British Antarctic Survey DHC3 Otter joins the de Havilland Aircraft Heritage Centre 

     

British Antarctic Survey (BAS) and the de Havilland Aircraft Heritage Centre at Salisbury Hall, London Colney have agreed on a long term loan for BAS DHC-3 Otter VP-FAK.  This historic artefact was recovered from Deception Island, Antarctica in April 2004 where it had lain for nearly 40 years since the aircraft was grounded due to structural problems.

De Havilland Canada Otter VP-FAK c/n 294 made its maiden flight in Canada on 17 October, 1959.  It was shipped to Deception Island arriving on 26 January 1960 before assembly and flying on 3 February.  The aircraft was flown by aircrew seconded from the RAF to BAS when it carried the identity 294 with RAF roundels.  Flying conditions in the Antarctic are very demanding and the aircraft was damaged a number of times, the last time at Adelaide, making its last flight from there to Deception Island on 7 March 1967.  Following an inspection it was grounded due to structural problems, having flown 981.30 hours and made 853 landings.  The aircraft was stored outside at Deception Island in a dismantled state until recovery to Rothera ready for shipping to Britain, where it arrived at Grimsby on 8 May 2005.

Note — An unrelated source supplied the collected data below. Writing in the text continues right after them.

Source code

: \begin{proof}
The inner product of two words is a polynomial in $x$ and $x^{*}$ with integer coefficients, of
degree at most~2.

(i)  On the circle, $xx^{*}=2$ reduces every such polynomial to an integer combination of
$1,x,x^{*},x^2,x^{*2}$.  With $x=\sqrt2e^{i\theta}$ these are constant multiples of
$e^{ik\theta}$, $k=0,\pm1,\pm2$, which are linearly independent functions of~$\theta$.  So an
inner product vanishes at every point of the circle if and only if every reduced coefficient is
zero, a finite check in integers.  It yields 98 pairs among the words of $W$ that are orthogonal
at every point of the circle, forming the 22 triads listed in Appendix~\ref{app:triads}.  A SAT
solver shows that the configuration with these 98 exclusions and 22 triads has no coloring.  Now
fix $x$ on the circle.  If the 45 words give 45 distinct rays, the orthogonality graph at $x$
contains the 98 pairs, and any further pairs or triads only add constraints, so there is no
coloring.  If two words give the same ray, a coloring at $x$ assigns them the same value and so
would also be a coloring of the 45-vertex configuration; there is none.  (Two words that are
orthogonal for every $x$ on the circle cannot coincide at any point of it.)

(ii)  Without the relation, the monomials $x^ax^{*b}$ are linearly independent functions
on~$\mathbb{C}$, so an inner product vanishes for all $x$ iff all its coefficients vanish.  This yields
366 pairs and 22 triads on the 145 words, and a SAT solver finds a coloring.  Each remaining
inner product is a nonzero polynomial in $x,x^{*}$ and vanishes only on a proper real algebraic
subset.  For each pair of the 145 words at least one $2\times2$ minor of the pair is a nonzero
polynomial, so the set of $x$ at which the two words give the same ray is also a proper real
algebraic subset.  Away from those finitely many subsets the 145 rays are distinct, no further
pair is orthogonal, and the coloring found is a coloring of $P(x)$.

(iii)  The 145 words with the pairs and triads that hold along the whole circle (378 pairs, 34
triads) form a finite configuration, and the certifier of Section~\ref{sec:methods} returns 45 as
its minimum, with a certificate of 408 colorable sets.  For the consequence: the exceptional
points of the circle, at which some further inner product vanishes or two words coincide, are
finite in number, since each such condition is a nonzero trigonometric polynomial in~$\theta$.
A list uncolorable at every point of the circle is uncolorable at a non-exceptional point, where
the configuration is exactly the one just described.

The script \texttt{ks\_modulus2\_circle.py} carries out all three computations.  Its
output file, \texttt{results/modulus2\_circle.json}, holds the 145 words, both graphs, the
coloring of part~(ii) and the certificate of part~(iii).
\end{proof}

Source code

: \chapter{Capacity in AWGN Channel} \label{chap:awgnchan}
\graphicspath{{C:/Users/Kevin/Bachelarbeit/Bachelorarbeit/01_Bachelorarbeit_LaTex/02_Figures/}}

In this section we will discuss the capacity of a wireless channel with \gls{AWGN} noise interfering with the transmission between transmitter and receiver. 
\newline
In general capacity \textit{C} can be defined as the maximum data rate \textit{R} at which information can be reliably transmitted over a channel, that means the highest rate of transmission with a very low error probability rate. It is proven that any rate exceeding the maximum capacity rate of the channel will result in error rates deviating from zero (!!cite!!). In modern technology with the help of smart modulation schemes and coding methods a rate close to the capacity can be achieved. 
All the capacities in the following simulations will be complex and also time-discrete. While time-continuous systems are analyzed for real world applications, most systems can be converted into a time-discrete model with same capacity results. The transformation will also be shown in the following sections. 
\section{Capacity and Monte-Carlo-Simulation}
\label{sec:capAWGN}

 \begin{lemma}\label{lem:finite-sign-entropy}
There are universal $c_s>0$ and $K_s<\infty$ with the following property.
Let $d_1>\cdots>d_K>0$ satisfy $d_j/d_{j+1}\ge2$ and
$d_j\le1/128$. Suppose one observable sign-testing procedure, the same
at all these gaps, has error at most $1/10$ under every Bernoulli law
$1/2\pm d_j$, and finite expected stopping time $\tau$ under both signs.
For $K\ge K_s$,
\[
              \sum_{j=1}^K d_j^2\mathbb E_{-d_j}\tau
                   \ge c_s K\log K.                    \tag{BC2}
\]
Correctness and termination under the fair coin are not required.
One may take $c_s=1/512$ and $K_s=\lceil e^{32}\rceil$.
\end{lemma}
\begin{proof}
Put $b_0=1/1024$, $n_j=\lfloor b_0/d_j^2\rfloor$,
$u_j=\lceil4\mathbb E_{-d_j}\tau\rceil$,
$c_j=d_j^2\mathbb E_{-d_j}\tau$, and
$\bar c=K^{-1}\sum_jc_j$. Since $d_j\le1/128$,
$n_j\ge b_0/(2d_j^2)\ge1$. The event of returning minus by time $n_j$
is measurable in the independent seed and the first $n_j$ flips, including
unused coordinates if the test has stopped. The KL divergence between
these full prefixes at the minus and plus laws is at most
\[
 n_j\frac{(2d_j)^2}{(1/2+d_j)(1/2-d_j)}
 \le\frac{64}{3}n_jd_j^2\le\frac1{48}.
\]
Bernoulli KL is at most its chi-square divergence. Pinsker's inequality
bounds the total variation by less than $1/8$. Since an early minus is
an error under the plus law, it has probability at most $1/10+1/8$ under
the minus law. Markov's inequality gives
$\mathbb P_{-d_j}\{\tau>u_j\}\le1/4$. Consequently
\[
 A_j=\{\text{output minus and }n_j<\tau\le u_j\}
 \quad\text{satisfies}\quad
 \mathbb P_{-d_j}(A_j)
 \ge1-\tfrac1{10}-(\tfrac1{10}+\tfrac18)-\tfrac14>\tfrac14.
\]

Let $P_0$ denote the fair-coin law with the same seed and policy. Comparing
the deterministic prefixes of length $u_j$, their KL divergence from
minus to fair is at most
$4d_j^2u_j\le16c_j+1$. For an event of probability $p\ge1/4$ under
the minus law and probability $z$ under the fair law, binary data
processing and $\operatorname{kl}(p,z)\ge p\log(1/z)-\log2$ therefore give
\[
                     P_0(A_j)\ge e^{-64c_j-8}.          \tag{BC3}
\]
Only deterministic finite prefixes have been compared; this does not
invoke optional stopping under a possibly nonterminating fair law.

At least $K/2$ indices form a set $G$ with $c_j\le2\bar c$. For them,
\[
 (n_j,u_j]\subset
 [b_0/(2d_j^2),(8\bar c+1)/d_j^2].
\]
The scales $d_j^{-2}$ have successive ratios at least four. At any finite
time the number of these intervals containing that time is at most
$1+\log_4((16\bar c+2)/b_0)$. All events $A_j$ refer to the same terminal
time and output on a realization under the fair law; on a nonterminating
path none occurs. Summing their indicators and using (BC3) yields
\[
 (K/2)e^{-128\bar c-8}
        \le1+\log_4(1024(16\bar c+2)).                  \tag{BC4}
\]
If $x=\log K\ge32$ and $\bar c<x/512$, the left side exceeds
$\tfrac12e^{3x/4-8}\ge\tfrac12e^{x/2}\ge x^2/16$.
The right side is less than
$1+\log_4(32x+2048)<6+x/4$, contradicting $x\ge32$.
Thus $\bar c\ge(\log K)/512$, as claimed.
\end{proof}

With the full co-operation of BAS this Otter will become the launch next Spring of the de Havilland Aircraft Heritage Learning Experience.  It will be the centre-piece of a diorama illustrating the world-class scientific achievements of BAS in the Antarctic, and the key role played by de Havilland Aircraft for 50 years in supporting this vital work.  British Antarctic Survey is a world leader in research into global issues in an Antarctic context.  It is the
UKís national operator and is a component of the Natural Environment Research Council. 

 

With an annual budget of around £40 million, it runs eight research programmes and operates five research stations, two Royal Research Ships and five aircraft in and around Antarctica.  The current fleet of four de Havilland Canada Twin Otters and one Dash-7 provide close support and are capable of undertaking a wide variety of transport and scientific missions. The de Havilland Aircraft Heritage Centre (DHAHC), incorporating the Mosquito Aircraft Museum, major aim is to preserve the products of the de Havilland World Enterprise, one of the first global manufacturing organisations. The DHAHC aims to achieve a centre of excellence in the restoration and conservation of aerospace artefacts for the benefit of future generations. With the Otter having completed its journey from Antarctica, plans will be put in hand to prepare the aircraft for public display, supported by artefacts and materials supplied from the BAS archives, while the restoration to static condition continues as far as possible.